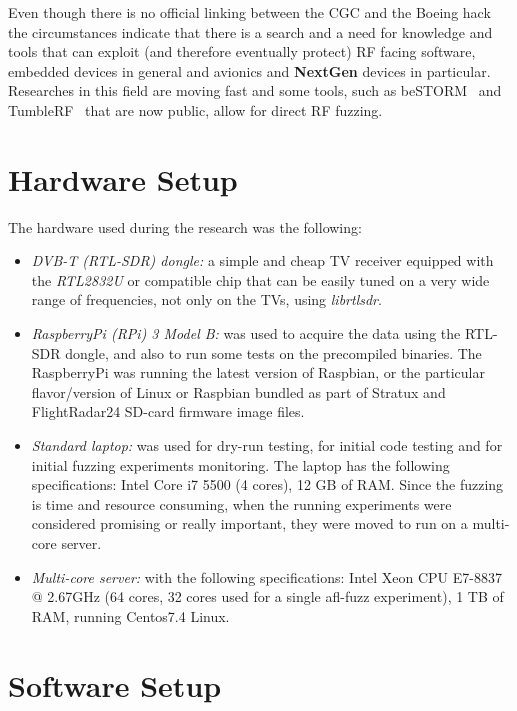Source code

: \documentclass[../main.tex]{subfiles}
\begin{document}
Even though there is no official linking between the CGC and the Boeing hack the
circumstances indicate that there is a search and a need for knowledge and tools
that can exploit (and therefore eventually protect) RF facing software, embedded
devices in general and avionics and \textbf{NextGen} devices in particular. Researches in
this field are moving fast and some tools, such as beSTORM~\cite{bestorm} and
TumbleRF~\cite{tumblerf} that are now public, allow for direct RF fuzzing.

\section{Hardware Setup}

The hardware used during the research was the following:
\begin{itemize}

\item \textit{DVB-T (RTL-SDR) dongle:} a simple and cheap TV receiver equipped with the \emph{RTL2832U} or compatible chip that can be easily tuned on a very wide range of frequencies, not only on the TVs, using \emph{librtlsdr}.

\item \textit{RaspberryPi (RPi) 3 Model B:} was used to acquire the data using the RTL-SDR dongle, and also to run some tests on the precompiled binaries. The RaspberryPi was running the latest version of Raspbian, or the particular flavor/version of Linux or Raspbian bundled as part of Stratux and FlightRadar24 SD-card firmware image files.

\item \textit{Standard laptop:} was used for dry-run testing, for initial code testing and for initial fuzzing experiments monitoring. The laptop has the following specifications: Intel Core i7 5500 (4 cores), 12 GB of RAM. Since the fuzzing is time and resource consuming, when the running experiments were considered promising or really important, they were moved to run on a multi-core server.

\item \textit{Multi-core server:} with the following specifications: Intel Xeon CPU E7-8837 @ 2.67GHz (64 cores, 32 cores used for a single afl-fuzz experiment), 1 TB of RAM, running Centos7.4 Linux.
\end{itemize}

\section{Software Setup}
\end{document}
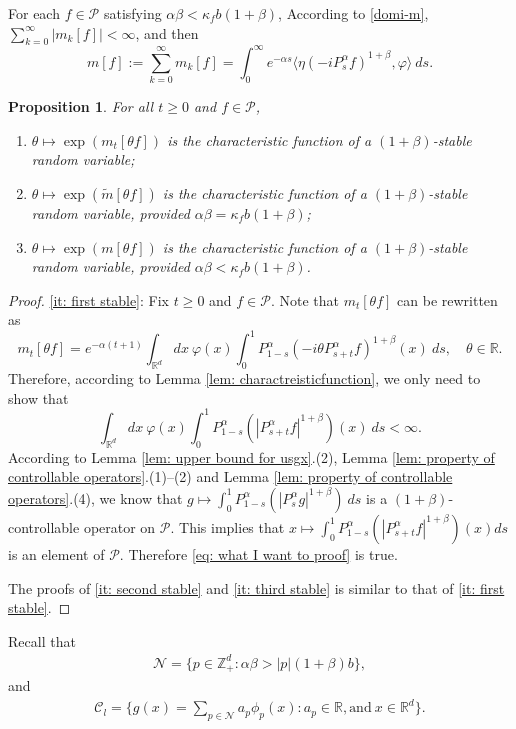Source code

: \documentclass[12pt,a4paper]{amsart}
\theoremstyle{plain}
\newtheorem{prop}[thm]{Proposition}
\theoremstyle{definition}
\numberwithin{equation}{section}
\begin{document}
For each $f\in \mathcal{P}$ satisfying $\alpha\beta<\kappa_fb(1+\beta)$,
According to \eqref{domi-m}, $\sum_{k=0}^\infty |m_k[f]|<\infty$, and  then
\begin{equation}\label{sum-m}
m[f]
    :=\sum_{k=0}^\infty m_k[f]
    =\int_0^{\infty} e^{-\alpha s} \langle \eta (-iP_s^\alpha f)^{1+\beta}, \varphi \rangle~ds.
\end{equation}

\begin{prop}
\label{cor: alpha stable rv}
	For all $t\geq 0$ and $f\in \mathcal P$,
\begin{enumerate}
\item
\label{it: first stable}
    $\theta \mapsto \exp(m_t[\theta f])$ is the characteristic function of a $(1+\beta)$-stable random variable;
\item
\label{it: second stable}
    $\theta \mapsto \exp(\tilde m[\theta f])$ is the characteristic function of a $(1+\beta)$-stable random variable, provided $\alpha\beta=\kappa_f b(1+\beta)$;
\item
\label{it: third stable}
    $\theta \mapsto \exp(m[\theta f])$ is the characteristic function of a $(1+\beta)$-stable random variable, provided $\alpha\beta < \kappa_f b(1+\beta)$.
\end{enumerate}
\end{prop}
\begin{proof}
    \eqref{it: first stable}:
	Fix $t\geq 0$ and $f\in \mathcal P$.
	Note that $m_t[\theta f]$ can be rewritten as
\[
    m_t[\theta f]= e^{-\alpha (t+1)}\int_{\mathbb R^d} dx~\varphi(x)\int_0^1 P_{1-s}^\alpha (-i\theta P_{s+t}^\alpha f)^{1+\beta}(x)~ds,
    \quad \theta \in \mathbb R.
\]
	Therefore, according to Lemma \ref{lem: charactreisticfunction}, we only need to show that
\begin{equation}
\label{eq: what I want to proof}
	\int_{\mathbb R^d} dx~\varphi(x)\int_0^1 P_{1-s}^\alpha (|P_{s+t}^\alpha f|^{1+\beta})(x)~ds < \infty.
\end{equation}
	According to Lemma \ref{lem: upper bound for usgx}.(2), Lemma \ref{lem: property of controllable operators}.(1)--(2) and Lemma \ref{lem: property of controllable operators}.(4),  we know that
$
	g \mapsto \int_0^1 P_{1-s}^\alpha (|P_{s}^\alpha g|^{1+\beta})~ds
$
	is a $(1+\beta)$-controllable operator on $\mathcal P$.
	This implies that $x \mapsto \int_0^1 P_{1-s}^\alpha (|P_{s+t}^\alpha f|^{1+\beta})(x) ds$ is an element of $\mathcal P$.
	Therefore \eqref{eq: what I want to proof} is true.

    The proofs of \eqref{it: second stable} and \eqref{it: third stable}  is similar to that of \eqref{it: first stable}.
\end{proof}
Recall that
\begin{align}
   \mathcal{N}=\{p\in \mathbb{Z}_+^d:  \alpha\beta>|p|(1+\beta)b\},
\end{align}
and
\begin{align}
    \mathcal{C}_l=\Big\{g(x)=\sum_{p\in\mathcal{N}}a_p\phi_p(x): a_p\in \mathbb{R}, \text{and}~ x\in\mathbb{R}^d \Big\}.
\end{align}
\end{document}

## Description of the task
Could you transcribe every entry above exactly, leaving out the images?

## Result for this task
Source code

: \documentclass[../main.tex]{subfiles}
\begin{document}
Even though there is no official linking between the CGC and the Boeing hack the
circumstances indicate that there is a search and a need for knowledge and tools
that can exploit (and therefore eventually protect) RF facing software, embedded
devices in general and avionics and \textbf{NextGen} devices in particular. Researches in
this field are moving fast and some tools, such as beSTORM~\cite{bestorm} and
TumbleRF~\cite{tumblerf} that are now public, allow for direct RF fuzzing.

\section{Hardware Setup}

The hardware used during the research was the following:
\begin{itemize}

\item \textit{DVB-T (RTL-SDR) dongle:} a simple and cheap TV receiver equipped with the \emph{RTL2832U} or compatible chip that can be easily tuned on a very wide range of frequencies, not only on the TVs, using \emph{librtlsdr}.

\item \textit{RaspberryPi (RPi) 3 Model B:} was used to acquire the data using the RTL-SDR dongle, and also to run some tests on the precompiled binaries. The RaspberryPi was running the latest version of Raspbian, or the particular flavor/version of Linux or Raspbian bundled as part of Stratux and FlightRadar24 SD-card firmware image files.

\item \textit{Standard laptop:} was used for dry-run testing, for initial code testing and for initial fuzzing experiments monitoring. The laptop has the following specifications: Intel Core i7 5500 (4 cores), 12 GB of RAM. Since the fuzzing is time and resource consuming, when the running experiments were considered promising or really important, they were moved to run on a multi-core server.

\item \textit{Multi-core server:} with the following specifications: Intel Xeon CPU E7-8837 @ 2.67GHz (64 cores, 32 cores used for a single afl-fuzz experiment), 1 TB of RAM, running Centos7.4 Linux.
\end{itemize}

\section{Software Setup}
\end{document}
Source code

: \documentclass[12pt,a4paper]{amsart}
\theoremstyle{plain}
\newtheorem{prop}[thm]{Proposition}
\theoremstyle{definition}
\numberwithin{equation}{section}
\begin{document}
For each $f\in \mathcal{P}$ satisfying $\alpha\beta<\kappa_fb(1+\beta)$,
According to \eqref{domi-m}, $\sum_{k=0}^\infty |m_k[f]|<\infty$, and  then
\begin{equation}\label{sum-m}
m[f]
    :=\sum_{k=0}^\infty m_k[f]
    =\int_0^{\infty} e^{-\alpha s} \langle \eta (-iP_s^\alpha f)^{1+\beta}, \varphi \rangle~ds.
\end{equation}

\begin{prop}
\label{cor: alpha stable rv}
	For all $t\geq 0$ and $f\in \mathcal P$,
\begin{enumerate}
\item
\label{it: first stable}
    $\theta \mapsto \exp(m_t[\theta f])$ is the characteristic function of a $(1+\beta)$-stable random variable;
\item
\label{it: second stable}
    $\theta \mapsto \exp(\tilde m[\theta f])$ is the characteristic function of a $(1+\beta)$-stable random variable, provided $\alpha\beta=\kappa_f b(1+\beta)$;
\item
\label{it: third stable}
    $\theta \mapsto \exp(m[\theta f])$ is the characteristic function of a $(1+\beta)$-stable random variable, provided $\alpha\beta < \kappa_f b(1+\beta)$.
\end{enumerate}
\end{prop}
\begin{proof}
    \eqref{it: first stable}:
	Fix $t\geq 0$ and $f\in \mathcal P$.
	Note that $m_t[\theta f]$ can be rewritten as
\[
    m_t[\theta f]= e^{-\alpha (t+1)}\int_{\mathbb R^d} dx~\varphi(x)\int_0^1 P_{1-s}^\alpha (-i\theta P_{s+t}^\alpha f)^{1+\beta}(x)~ds,
    \quad \theta \in \mathbb R.
\]
	Therefore, according to Lemma \ref{lem: charactreisticfunction}, we only need to show that
\begin{equation}
\label{eq: what I want to proof}
	\int_{\mathbb R^d} dx~\varphi(x)\int_0^1 P_{1-s}^\alpha (|P_{s+t}^\alpha f|^{1+\beta})(x)~ds < \infty.
\end{equation}
	According to Lemma \ref{lem: upper bound for usgx}.(2), Lemma \ref{lem: property of controllable operators}.(1)--(2) and Lemma \ref{lem: property of controllable operators}.(4),  we know that
$
	g \mapsto \int_0^1 P_{1-s}^\alpha (|P_{s}^\alpha g|^{1+\beta})~ds
$
	is a $(1+\beta)$-controllable operator on $\mathcal P$.
	This implies that $x \mapsto \int_0^1 P_{1-s}^\alpha (|P_{s+t}^\alpha f|^{1+\beta})(x) ds$ is an element of $\mathcal P$.
	Therefore \eqref{eq: what I want to proof} is true.

    The proofs of \eqref{it: second stable} and \eqref{it: third stable}  is similar to that of \eqref{it: first stable}.
\end{proof}
Recall that
\begin{align}
   \mathcal{N}=\{p\in \mathbb{Z}_+^d:  \alpha\beta>|p|(1+\beta)b\},
\end{align}
and
\begin{align}
    \mathcal{C}_l=\Big\{g(x)=\sum_{p\in\mathcal{N}}a_p\phi_p(x): a_p\in \mathbb{R}, \text{and}~ x\in\mathbb{R}^d \Big\}.
\end{align}
\end{document}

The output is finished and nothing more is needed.